Maritime shipping rates increasing from China to North America are a direct result of the imbalance between supply and demand for container shipping capacity. Earlier in the week, Greg Miller wrote about the resilience of the trans-Pacific rates and how the container lines are more able to control capacity due to consolidation.
With less players in the market, rates are much easier to control than in the heavily fragmented domestic trucking arena, which is why we see a dramatic drop in tender rejection rates — a measure of carrier availability and/or willingness to honor contracted rates. The higher the rejection rates go, the higher the upward rate pressure.
Even though the maritime shipping lines can control capacity to an extent, they have no control over demand, which has to be present for rates to have any stickiness. Since March 16, customs shipments coming from China have recovered from 4,000 to over 12,000 shipments per day. This increasing volume is a good sign that China has restored some level of production and demand from the U.S. has not entirely gone away.
From April through May of 2019, the average daily shipment count for China to U.S. maritime imports was 16,422 — as of April 3 the lane is at 75% of that figure. The takeaway for U.S. carriers is the fact that inventories are rebuilding while most of the country remains shut down. Once the U.S. begins to phase people back into the workplace and the economy begins to recover, there should be inventory in place ready to ship should demand recover.
The transition from ocean container to truckloads is not a direct path. Ocean freight typically hits rail and drayage before being placed into warehouses and hitting truckload carriers. In this case, the increase in shipping rates should be viewed as a positive sign that maritime shipments have supposedly found a bottom, but there is also an important lesson hidden here for domestic trucking providers.
Maritime carriers know they will not have the demand to keep their ships consistently moving, so they cancel their sailings to reduce cost and keep rate pressure higher. This is not as easy in the trucking world with thousands of fleets authorized for hire in the U.S. versus the 10 major ocean carriers, who are also bundled into three main alliances.

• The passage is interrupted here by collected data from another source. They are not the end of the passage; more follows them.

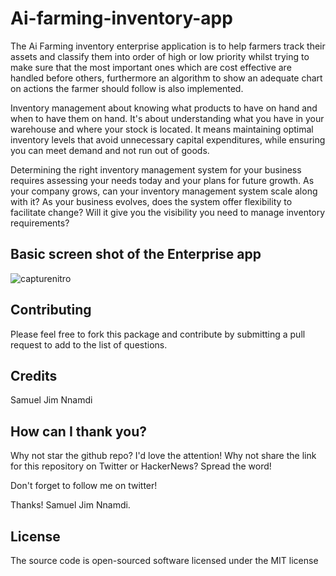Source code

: # Ai-farming-inventory-app
The Ai Farming inventory enterprise application is to help farmers track their assets and classify them into order of high or low priority whilst trying to make sure that the most important ones which are cost effective are handled before others, furthermore an algorithm to show an adequate chart on actions the farmer should follow is also implemented.

Inventory management about knowing what products to have on hand and when to have them on hand. It's about understanding what you have in your warehouse and where your stock is located. It means maintaining optimal inventory levels that avoid unnecessary capital expenditures, while ensuring you can meet demand and not run out of goods.

Determining the right inventory management system for your business requires assessing your needs today and your plans for future growth. As your company grows, can your inventory management system scale along with it? As your business evolves, does the system offer flexibility to facilitate change? Will it give you the visibility you need to manage inventory requirements?

## Basic screen shot of the Enterprise app

![capturenitro](https://user-images.githubusercontent.com/46245794/53302079-bec05a80-385a-11e9-92b2-a588a4938365.PNG)

## Contributing
Please feel free to fork this package and contribute by submitting a pull request to add to the list of questions.

## Credits
Samuel Jim Nnamdi

## How can I thank you?
Why not star the github repo? I'd love the attention! Why not share the link for this repository on Twitter or HackerNews? Spread the word!

Don't forget to follow me on twitter!

Thanks! Samuel Jim Nnamdi.

## License
The source code is open-sourced software licensed under the MIT license
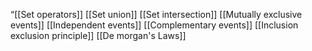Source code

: “[[Set operators]]
[[Set union]]
[[Set intersection]]
[[Mutually exclusive events]]
[[Independent events]]
[[Complementary events]]
[[Inclusion exclusion principle]]
[[De morgan's Laws]]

Simply put, truckload carriers will probably not be able to keep rates up during this time without some form of rate discipline from the bigger providers even though it may be necessary to stay afloat — the reason for the rate increases on the ocean freight.
As rejection rates fall, so do spot rates and subsequently contracted rates. Smaller carriers will not be able to weather a long run event without help. The stimulus package does give them some support through the payroll protection program, but there are questions around whether it will be enough.
With 93% of the for-hire carriers having less than 20 trucks the government stimulus may not be enough to sustain them through more than a few months. By next winter, there could be far less capacity available, which will push rates higher when volumes return. The big question will be how high they will go and how fast.
That answer depends on how long the country remains shut down and to what level the stimulus packages will go. Unemployment levels are at unfathomable heights. The longer this occurs the less small businesses will be able to rehire their workforce and the longer it will take for recovery.